Now they are suing the company’s former executives for complicity in the 1976 coup and subsequent 1976-1983 military dictatorship.
Photo: AFP
They are not the only ones pursuing international car companies in court over alleged abuses during the dictatorship — complaints have been made against Mercedes-Benz, Renault and Fiat too — but theirs is the most advanced.
Although Ford is not implicated in the judicial process, the plaintiffs do want to demonstrate there was complicity with the seven-year dictatorship that killed 30,000 people, according to human rights organizations.
“Without the participation of civilians and more of these companies, this coup would not have succeeded,” Troiani told reporters. “These people collaborated, they gave them vehicles, food, fuel, they gave them the companies so they could move as they wanted, and that’s how we were removed, one by one.”
“They collaborated. I painted the Falcon cars that they used in the repression,” Propato said, referring to the vehicles the dictatorship used to kidnap opponents, real and perceived.
Both Troiani and Propato insist they had no involvement in political militancy, and that they were held and tortured, alongside other work colleagues, because of their union activism.
At the Ford plant on the outskirts of Buenos Aires, there were 100 union delegates, of whom 24 were taken captive from their jobs.
In those days, military brigades were stationed at the factory while soldiers ate at the plant’s canteen, many workers have testified.
“They paraded me around the whole factory in handcuffs as if they were saying: ‘Look at what could happen to you,’” Troiani said. “The colleagues threw screws at them.”
Pointing to a leisure area at the factory, Propato said that was where he and his colleagues were tortured.
He said soldiers covered his head with a plastic bag and he thought he was going to suffocate until Troiani poked a hole in it and “saved my life.”
Smiling sheepishly, Troiani said he cannot remember the incident.
From the plant, they were taken to a police station in Tigre, a Buenos Aires suburb, after which they were transported to a succession of detention centers throughout their two-year captivity.
“A person imprisoned without knowing why suffers twice as much,” said Troiani, who like Propato was already a father at the time.
According to historian Victoria Basualdo, the bubbling union and worker activism of the 1970s was “a central worry as much for the armed forces as it was for company management.”
It explains the “workplace repression” on the day of the 1976 coup, on March 24, when “large numbers of armed forces were mobilized in factories” leading to “the detention and kidnapping of workers and unionists,” Basualdo told reporters.
In Latin America, a region where military dictatorships were once the norm, Argentina is the country that has taken the greatest strides toward prosecuting those accused of human rights violations.
Hundreds of military personnel of various ranks have been sentenced, while several members of the successive military juntas died in prison.
“When democracy began” during the 1983-1989 presidency of Raul Alfonsin, “and the military juntas were prosecuted, we started asking ourselves: ‘Why?
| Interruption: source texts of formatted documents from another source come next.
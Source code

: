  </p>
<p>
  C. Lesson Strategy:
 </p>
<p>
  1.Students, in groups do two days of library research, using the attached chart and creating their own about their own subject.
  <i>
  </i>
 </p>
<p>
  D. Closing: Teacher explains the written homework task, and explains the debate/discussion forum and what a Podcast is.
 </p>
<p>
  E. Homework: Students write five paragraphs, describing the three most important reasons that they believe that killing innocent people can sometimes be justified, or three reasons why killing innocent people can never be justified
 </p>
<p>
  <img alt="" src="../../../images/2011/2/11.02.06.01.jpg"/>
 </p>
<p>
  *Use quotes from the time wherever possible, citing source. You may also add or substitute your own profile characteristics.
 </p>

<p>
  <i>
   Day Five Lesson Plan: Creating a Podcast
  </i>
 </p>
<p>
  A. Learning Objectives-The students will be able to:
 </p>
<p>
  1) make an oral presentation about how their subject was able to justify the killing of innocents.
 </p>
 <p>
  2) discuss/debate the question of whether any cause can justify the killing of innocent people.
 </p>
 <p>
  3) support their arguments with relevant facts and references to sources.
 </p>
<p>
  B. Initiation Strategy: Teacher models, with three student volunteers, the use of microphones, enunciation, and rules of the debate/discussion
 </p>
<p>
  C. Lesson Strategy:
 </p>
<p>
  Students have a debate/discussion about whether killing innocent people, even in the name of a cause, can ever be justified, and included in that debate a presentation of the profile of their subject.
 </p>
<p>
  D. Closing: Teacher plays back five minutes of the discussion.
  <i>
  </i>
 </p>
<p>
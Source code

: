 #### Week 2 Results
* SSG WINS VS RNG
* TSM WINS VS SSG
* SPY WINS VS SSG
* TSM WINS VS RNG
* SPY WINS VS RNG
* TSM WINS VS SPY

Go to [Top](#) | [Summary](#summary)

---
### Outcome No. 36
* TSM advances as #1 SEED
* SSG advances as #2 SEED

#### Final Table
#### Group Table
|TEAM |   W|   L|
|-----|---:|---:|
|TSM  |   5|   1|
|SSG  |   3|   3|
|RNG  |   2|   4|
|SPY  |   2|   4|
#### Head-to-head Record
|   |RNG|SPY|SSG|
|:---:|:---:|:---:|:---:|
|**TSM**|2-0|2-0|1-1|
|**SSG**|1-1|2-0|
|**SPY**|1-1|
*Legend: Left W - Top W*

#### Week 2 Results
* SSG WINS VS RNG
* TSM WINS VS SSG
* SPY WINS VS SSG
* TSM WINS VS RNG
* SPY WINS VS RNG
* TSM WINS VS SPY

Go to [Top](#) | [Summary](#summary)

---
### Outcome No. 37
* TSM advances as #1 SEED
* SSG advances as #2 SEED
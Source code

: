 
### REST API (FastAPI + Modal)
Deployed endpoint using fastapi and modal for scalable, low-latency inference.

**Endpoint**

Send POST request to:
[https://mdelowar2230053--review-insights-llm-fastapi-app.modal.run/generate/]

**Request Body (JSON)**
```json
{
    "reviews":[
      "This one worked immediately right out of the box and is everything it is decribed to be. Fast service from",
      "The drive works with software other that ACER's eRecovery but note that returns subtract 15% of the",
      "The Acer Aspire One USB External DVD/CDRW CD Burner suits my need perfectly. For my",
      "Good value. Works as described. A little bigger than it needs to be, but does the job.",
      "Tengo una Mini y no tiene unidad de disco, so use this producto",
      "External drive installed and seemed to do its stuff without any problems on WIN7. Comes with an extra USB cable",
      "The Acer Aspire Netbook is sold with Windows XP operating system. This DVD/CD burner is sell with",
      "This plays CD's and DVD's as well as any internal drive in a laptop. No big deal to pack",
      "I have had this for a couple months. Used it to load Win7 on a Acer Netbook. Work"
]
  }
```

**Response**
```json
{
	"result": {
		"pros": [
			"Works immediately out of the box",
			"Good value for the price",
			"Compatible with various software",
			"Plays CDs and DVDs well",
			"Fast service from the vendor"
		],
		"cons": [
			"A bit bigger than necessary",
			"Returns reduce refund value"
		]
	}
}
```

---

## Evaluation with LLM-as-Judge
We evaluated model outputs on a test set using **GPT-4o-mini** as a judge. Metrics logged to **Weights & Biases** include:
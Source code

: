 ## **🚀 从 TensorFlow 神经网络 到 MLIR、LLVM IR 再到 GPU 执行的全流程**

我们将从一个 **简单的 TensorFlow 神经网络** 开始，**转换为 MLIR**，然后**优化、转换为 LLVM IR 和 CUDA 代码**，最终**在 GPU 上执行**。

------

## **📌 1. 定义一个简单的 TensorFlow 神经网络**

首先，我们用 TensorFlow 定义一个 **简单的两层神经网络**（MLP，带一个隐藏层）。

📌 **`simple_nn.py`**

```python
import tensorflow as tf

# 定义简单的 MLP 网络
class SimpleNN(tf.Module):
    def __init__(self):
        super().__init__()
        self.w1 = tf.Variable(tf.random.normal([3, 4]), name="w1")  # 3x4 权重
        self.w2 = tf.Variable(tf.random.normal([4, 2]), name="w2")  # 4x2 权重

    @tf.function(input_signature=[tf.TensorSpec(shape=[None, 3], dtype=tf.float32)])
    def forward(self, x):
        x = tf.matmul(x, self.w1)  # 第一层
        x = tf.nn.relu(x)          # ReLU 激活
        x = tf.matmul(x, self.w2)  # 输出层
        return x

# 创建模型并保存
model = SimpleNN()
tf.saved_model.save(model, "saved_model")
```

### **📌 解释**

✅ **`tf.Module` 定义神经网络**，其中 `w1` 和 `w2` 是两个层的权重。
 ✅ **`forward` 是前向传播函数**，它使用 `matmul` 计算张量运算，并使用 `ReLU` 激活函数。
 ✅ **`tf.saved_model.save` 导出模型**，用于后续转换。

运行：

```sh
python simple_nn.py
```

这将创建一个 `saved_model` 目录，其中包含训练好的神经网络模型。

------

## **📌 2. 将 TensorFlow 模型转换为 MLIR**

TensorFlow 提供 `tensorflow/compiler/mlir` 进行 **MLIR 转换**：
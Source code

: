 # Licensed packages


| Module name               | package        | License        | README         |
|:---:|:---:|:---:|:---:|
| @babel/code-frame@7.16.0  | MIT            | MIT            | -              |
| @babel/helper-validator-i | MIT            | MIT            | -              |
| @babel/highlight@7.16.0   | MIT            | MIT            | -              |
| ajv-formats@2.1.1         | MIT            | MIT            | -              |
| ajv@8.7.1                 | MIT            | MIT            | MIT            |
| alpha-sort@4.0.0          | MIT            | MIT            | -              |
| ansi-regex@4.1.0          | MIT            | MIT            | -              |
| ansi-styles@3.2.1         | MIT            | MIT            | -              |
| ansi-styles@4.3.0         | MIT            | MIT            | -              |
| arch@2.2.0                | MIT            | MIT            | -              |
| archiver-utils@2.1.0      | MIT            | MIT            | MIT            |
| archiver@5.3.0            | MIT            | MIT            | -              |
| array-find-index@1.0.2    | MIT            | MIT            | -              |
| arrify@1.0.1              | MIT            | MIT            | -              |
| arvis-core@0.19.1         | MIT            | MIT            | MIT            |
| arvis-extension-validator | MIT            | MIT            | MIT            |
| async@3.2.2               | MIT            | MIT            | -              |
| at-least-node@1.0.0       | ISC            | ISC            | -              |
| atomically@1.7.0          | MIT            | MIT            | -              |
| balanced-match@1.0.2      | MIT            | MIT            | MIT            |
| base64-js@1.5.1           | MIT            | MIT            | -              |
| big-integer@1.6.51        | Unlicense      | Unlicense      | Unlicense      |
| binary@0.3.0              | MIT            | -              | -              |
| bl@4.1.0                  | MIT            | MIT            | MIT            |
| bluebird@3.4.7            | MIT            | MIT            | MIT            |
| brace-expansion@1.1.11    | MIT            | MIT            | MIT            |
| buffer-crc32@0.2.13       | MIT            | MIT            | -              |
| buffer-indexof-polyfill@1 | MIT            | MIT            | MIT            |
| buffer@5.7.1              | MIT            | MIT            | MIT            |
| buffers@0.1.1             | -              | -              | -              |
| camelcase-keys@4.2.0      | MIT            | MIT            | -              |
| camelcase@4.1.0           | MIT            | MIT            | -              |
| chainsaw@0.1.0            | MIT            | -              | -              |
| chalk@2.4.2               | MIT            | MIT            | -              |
Why did this happen to us?’ There we saw that justice was possible,” Troiani said.
Of the 24 Ford unionists detained, only 13 are alive today.
In December last year, the first stages of the oral trial against former Ford directors Hector Sibilla and Pedro Muller began, as well as that of military officer Santiago Riveros.
Since then, the judge has heard dozens of testimonies.
Reached by reporters, the defendants’ attorneys declined to comment.
“My colleagues and I fought to arrive here. For me the success is having arrived at trial,” Propato said.
Troiani still wants more, though.
“We want them to be held responsible and that our case serves as jurisprudence for other colleagues” whose cases are less advanced, he said.